# TASK ITEM
The answer should be one number: the count of lines in the listing below with "such" in them.

# MATERIAL PROVIDED
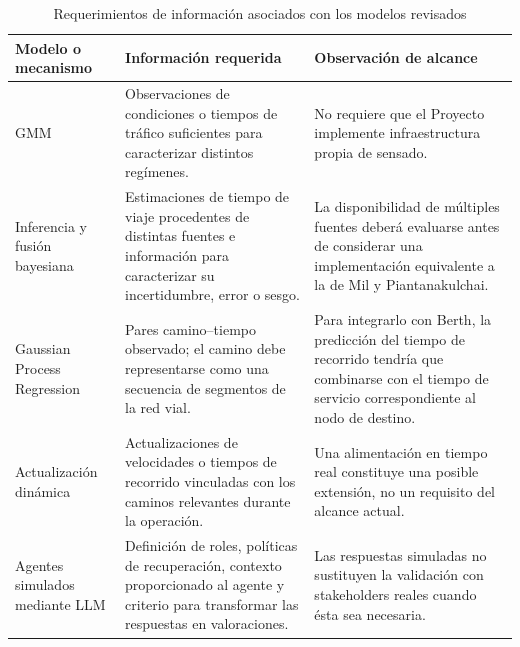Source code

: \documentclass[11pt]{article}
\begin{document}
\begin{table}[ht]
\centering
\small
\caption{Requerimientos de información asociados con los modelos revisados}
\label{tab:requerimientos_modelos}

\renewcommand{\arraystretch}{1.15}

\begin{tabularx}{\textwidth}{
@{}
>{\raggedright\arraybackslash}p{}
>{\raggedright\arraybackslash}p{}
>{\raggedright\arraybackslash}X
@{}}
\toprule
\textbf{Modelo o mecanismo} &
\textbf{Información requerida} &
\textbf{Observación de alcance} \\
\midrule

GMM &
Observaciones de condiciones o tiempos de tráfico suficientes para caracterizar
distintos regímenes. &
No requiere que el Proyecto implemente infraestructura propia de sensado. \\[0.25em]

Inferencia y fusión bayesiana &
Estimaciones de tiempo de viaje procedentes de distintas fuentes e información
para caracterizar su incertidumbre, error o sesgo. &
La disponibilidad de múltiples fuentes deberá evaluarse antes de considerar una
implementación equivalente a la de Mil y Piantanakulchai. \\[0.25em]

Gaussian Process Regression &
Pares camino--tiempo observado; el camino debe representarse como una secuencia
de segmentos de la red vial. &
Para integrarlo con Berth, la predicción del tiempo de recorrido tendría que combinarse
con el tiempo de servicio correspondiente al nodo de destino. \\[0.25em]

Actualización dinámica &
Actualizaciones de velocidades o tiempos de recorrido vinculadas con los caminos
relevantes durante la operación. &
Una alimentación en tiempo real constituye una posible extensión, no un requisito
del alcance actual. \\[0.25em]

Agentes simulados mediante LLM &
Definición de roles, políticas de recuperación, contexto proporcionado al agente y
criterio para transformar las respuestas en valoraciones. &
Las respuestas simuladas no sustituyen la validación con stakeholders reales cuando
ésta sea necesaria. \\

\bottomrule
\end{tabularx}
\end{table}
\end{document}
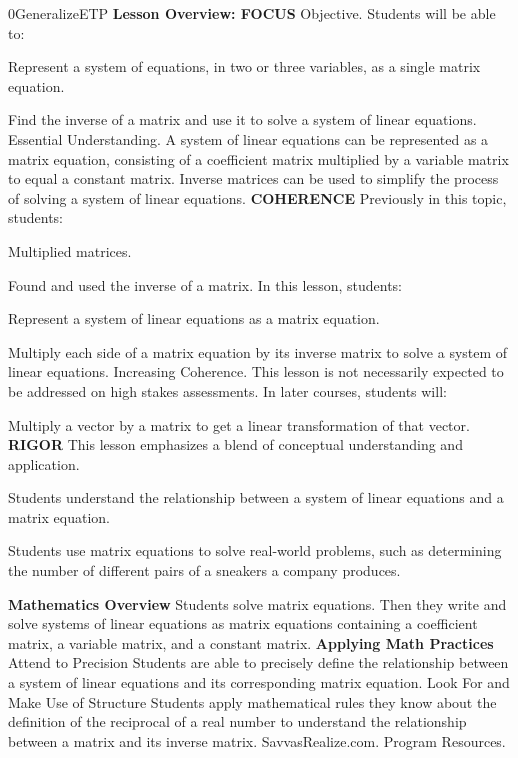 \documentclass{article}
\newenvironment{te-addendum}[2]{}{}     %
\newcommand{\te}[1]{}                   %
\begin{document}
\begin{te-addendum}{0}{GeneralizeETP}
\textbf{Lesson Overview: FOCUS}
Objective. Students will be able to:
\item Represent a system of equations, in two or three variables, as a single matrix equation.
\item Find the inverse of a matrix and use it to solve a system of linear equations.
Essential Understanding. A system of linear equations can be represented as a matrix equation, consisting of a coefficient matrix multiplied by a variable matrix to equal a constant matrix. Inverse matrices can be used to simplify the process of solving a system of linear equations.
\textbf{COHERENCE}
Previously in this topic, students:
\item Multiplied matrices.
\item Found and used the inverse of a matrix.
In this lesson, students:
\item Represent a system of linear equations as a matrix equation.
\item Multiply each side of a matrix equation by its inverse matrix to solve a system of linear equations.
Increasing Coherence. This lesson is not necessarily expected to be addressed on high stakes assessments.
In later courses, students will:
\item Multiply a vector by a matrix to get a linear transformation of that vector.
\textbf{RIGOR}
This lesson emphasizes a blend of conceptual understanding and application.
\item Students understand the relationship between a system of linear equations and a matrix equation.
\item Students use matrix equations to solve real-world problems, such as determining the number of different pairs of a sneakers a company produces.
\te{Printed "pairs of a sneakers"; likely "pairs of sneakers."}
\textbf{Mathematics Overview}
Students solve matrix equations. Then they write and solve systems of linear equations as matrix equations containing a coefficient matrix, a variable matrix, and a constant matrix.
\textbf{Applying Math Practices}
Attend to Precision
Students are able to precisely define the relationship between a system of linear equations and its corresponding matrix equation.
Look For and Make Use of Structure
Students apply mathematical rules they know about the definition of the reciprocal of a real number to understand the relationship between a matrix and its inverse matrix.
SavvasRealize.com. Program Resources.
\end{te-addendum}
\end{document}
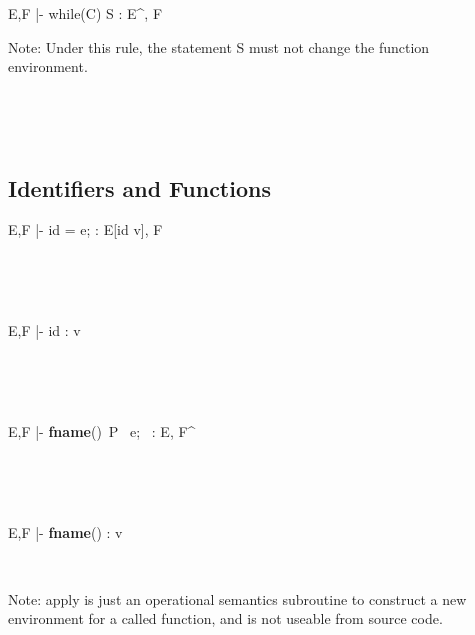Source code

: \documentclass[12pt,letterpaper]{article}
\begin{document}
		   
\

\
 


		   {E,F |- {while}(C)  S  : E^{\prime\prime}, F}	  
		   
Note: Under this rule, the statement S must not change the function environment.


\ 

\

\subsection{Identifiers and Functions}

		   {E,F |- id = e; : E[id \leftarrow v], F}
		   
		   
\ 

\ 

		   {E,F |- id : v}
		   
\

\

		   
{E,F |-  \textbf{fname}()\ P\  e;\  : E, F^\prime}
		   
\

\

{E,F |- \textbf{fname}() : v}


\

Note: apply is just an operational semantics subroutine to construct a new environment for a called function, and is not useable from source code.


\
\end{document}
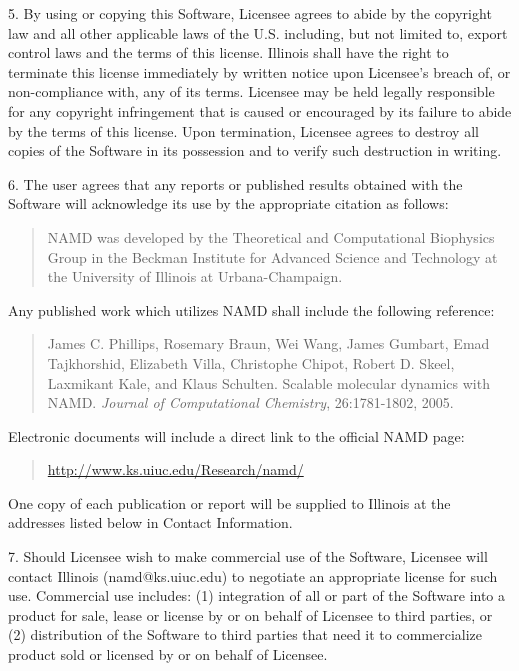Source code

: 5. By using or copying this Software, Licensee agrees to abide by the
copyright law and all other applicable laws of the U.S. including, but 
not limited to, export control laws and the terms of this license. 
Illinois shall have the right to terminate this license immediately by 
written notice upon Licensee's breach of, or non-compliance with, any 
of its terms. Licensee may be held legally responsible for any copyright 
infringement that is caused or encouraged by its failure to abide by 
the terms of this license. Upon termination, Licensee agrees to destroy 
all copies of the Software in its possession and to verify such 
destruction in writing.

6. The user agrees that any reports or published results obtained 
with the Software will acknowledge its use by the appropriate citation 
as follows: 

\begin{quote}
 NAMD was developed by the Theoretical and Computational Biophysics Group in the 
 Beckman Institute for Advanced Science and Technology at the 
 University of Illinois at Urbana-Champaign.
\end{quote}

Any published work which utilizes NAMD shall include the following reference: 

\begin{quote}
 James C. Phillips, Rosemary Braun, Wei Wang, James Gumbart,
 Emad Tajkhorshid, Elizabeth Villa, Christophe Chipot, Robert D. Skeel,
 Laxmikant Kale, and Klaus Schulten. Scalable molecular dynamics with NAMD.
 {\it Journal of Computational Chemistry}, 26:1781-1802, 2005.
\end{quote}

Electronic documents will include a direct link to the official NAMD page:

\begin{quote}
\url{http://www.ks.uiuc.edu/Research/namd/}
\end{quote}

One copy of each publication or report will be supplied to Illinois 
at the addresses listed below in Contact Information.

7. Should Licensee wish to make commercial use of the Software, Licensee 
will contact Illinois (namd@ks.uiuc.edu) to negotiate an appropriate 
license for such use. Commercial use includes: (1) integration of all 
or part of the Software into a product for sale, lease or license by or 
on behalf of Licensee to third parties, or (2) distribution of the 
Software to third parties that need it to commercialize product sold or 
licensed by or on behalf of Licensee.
==
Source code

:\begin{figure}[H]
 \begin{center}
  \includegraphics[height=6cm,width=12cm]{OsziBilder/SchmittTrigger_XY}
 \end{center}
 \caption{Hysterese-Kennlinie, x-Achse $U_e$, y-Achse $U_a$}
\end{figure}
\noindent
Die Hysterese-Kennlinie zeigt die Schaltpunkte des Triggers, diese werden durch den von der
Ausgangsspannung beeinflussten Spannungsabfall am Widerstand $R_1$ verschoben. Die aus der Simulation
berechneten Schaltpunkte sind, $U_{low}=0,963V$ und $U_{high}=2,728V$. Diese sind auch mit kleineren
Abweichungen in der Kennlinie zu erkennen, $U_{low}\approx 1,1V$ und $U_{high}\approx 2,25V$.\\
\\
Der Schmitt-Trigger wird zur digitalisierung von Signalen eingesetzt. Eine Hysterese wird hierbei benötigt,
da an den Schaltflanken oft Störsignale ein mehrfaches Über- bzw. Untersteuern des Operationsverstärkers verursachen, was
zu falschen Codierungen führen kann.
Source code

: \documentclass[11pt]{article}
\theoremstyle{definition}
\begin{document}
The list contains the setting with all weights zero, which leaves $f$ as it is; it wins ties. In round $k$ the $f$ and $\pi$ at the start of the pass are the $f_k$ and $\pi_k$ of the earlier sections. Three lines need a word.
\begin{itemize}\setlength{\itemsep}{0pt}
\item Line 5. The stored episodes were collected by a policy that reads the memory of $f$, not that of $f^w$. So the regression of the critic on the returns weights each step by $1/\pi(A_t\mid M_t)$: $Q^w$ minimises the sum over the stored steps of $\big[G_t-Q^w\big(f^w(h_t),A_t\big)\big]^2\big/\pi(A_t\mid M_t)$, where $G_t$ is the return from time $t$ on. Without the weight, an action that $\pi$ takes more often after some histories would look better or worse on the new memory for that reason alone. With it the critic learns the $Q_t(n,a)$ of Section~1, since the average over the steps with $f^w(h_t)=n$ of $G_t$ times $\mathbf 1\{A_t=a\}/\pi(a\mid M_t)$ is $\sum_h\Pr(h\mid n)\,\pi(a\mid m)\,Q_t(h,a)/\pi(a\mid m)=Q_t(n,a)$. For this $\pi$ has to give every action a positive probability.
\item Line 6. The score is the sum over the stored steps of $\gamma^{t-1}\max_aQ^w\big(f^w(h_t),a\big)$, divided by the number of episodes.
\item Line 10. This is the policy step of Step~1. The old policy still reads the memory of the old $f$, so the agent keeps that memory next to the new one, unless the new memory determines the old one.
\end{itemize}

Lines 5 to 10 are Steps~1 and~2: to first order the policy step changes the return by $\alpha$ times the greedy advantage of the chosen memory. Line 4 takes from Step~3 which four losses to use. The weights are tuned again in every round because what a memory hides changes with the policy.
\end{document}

# EXERCISE SOLUTION
3